Your instructions:
Copy all the lines of the data that include the word "href".

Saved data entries
+===+

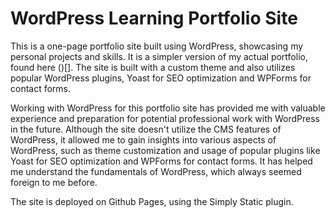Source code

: # WordPress Learning Portfolio Site

This is a one-page portfolio site built using WordPress, showcasing my personal projects and skills. It is a simpler version of my actual portfolio, found here ()[]. The site is built with a custom theme and also utilizes popular WordPress plugins, Yoast for SEO optimization and WPForms for contact forms.

Working with WordPress for this portfolio site has provided me with valuable experience and preparation for potential professional work with WordPress in the future. Although the site doesn't utilize the CMS features of WordPress, it allowed me to gain insights into various aspects of WordPress, such as theme customization and usage of popular plugins like Yoast for SEO optimization and WPForms for contact forms. It has helped me understand the fundamentals of WordPress, which always seemed foreign to me before.

The site is deployed on Github Pages, using the Simply Static plugin.
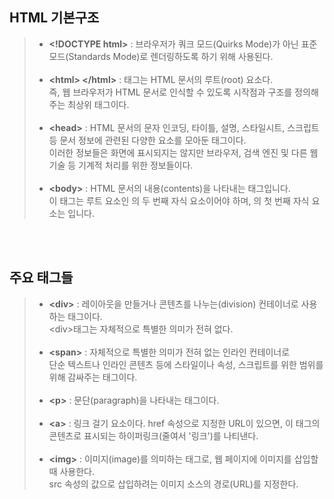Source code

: HTML 기본구조
-------------
>- **&lt;!DOCTYPE html&gt;** : 브라우저가 쿼크 모드(Quirks Mode)가 아닌 표준 모드(Standards Mode)로 렌더링하도록 하기 위해 사용된다.<br><br>
>- **&lt;html&gt; &lt;/html&gt;** : 태그는 HTML 문서의 루트(root) 요소다.<br>
즉, 웹 브라우저가 HTML 문서로 인식할 수 있도록 시작점과 구조를 정의해주는 최상위 태그이다.<br><br>
>- **&lt;head&gt;** : HTML 문서의 문자 인코딩, 타이틀, 설명, 스타일시트, 스크립트 등 문서 정보에 관련된 다양한 요소를 모아둔 태그이다.<br>
이러한 정보들은 화면에 표시되지는 않지만 브라우저, 검색 엔진 및 다른 웹 기술 등 기계적 처리를 위한 정보들이다.<br><br>
> - **&lt;body&gt;** : HTML 문서의 내용(contents)을 나타내는 태그입니다.<br>
이 태그는 루트 요소인 <html>의 두 번째 자식 요소이어야 하며, <html>의 첫 번째 자식 요소는 <head>입니다.
<br>
<br>

주요 태그들
-------------
>- **&lt;div&gt;** : 레이아웃을 만들거나 콘텐츠를 나누는(division) 컨테이너로 사용하는 태그이다.<br>
&lt;div&gt;태그는 자체적으로 특별한 의미가 전혀 없다.<br><br>
>- **&lt;span&gt;** : 자체적으로 특별한 의미가 전혀 없는 인라인 컨테이너로<br>
단순 텍스트나 인라인 콘텐츠 등에 스타일이나 속성, 스크립트를 위한 범위를 위해 감싸주는 태그이다.<br><br>
>- **&lt;p&gt;** : 문단(paragraph)을 나타내는 태그이다.<br><br>
>- **&lt;a&gt;** : 링크 걸기 요소이다. href 속성으로 지정한 URL이 있으면, 이 태그의 콘텐츠로 표시되는 하이퍼링크(줄여서 '링크')를 나티낸다.<br><br>
>- **&lt;img&gt;** : 이미지(image)를 의미하는 태그로, 웹 페이지에 이미지를 삽입할 때 사용한다.<br>
 src 속성의 값으로 삽입하려는 이미지 소스의 경로(URL)를 지정한다.
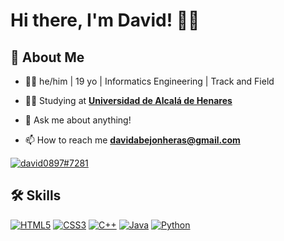 # Hi there, I'm David! 🙋‍♂️


## 🚀 About Me
- 👨‍💻 he/him | 19 yo | Informatics Engineering | Track and Field

- 👨‍🎓 Studying at <a href="https://uah.es/en/" target="_blank">**Universidad de Alcalá de Henares**</a>

- 💬 Ask me about anything!

- 📫 How to reach me **davidabejonheras@gmail.com**

[![david0897#7281](https://discord.c99.nl/widget/theme-2/326021063496433666.png)](https://discordapp.com/users/326021063496433666/)

## 🛠 Skills
[![HTML5](https://img.shields.io/badge/html5-%23E34F26.svg?style=for-the-badge&logo=html5&logoColor=white)](https://developer.mozilla.org/en-US/docs/Web/HTML)
[![CSS3](https://img.shields.io/badge/css3-%231572B6.svg?style=for-the-badge&logo=css3&logoColor=white)](https://developer.mozilla.org/en-US/docs/Web/CSS)
[![C++](https://img.shields.io/badge/c++-%2300599C.svg?style=for-the-badge&logo=c%2B%2B&logoColor=white)](https://en.wikipedia.org/wiki/C%2B%2B)
[![Java](https://img.shields.io/badge/Java-ED8B00?style=for-the-badge&logo=java&logoColor=white)](https://www.java.com/en/)
[![Python](https://img.shields.io/badge/python-3670A0?style=for-the-badge&logo=python&logoColor=white)](https://www.python.org/)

+===+

Result below:
>- **&lt;a&gt;** : 링크 걸기 요소이다. href 속성으로 지정한 URL이 있으면, 이 태그의 콘텐츠로 표시되는 하이퍼링크(줄여서 '링크')를 나티낸다.<br><br>
- 👨‍🎓 Studying at <a href="https://uah.es/en/" target="_blank">**Universidad de Alcalá de Henares**</a>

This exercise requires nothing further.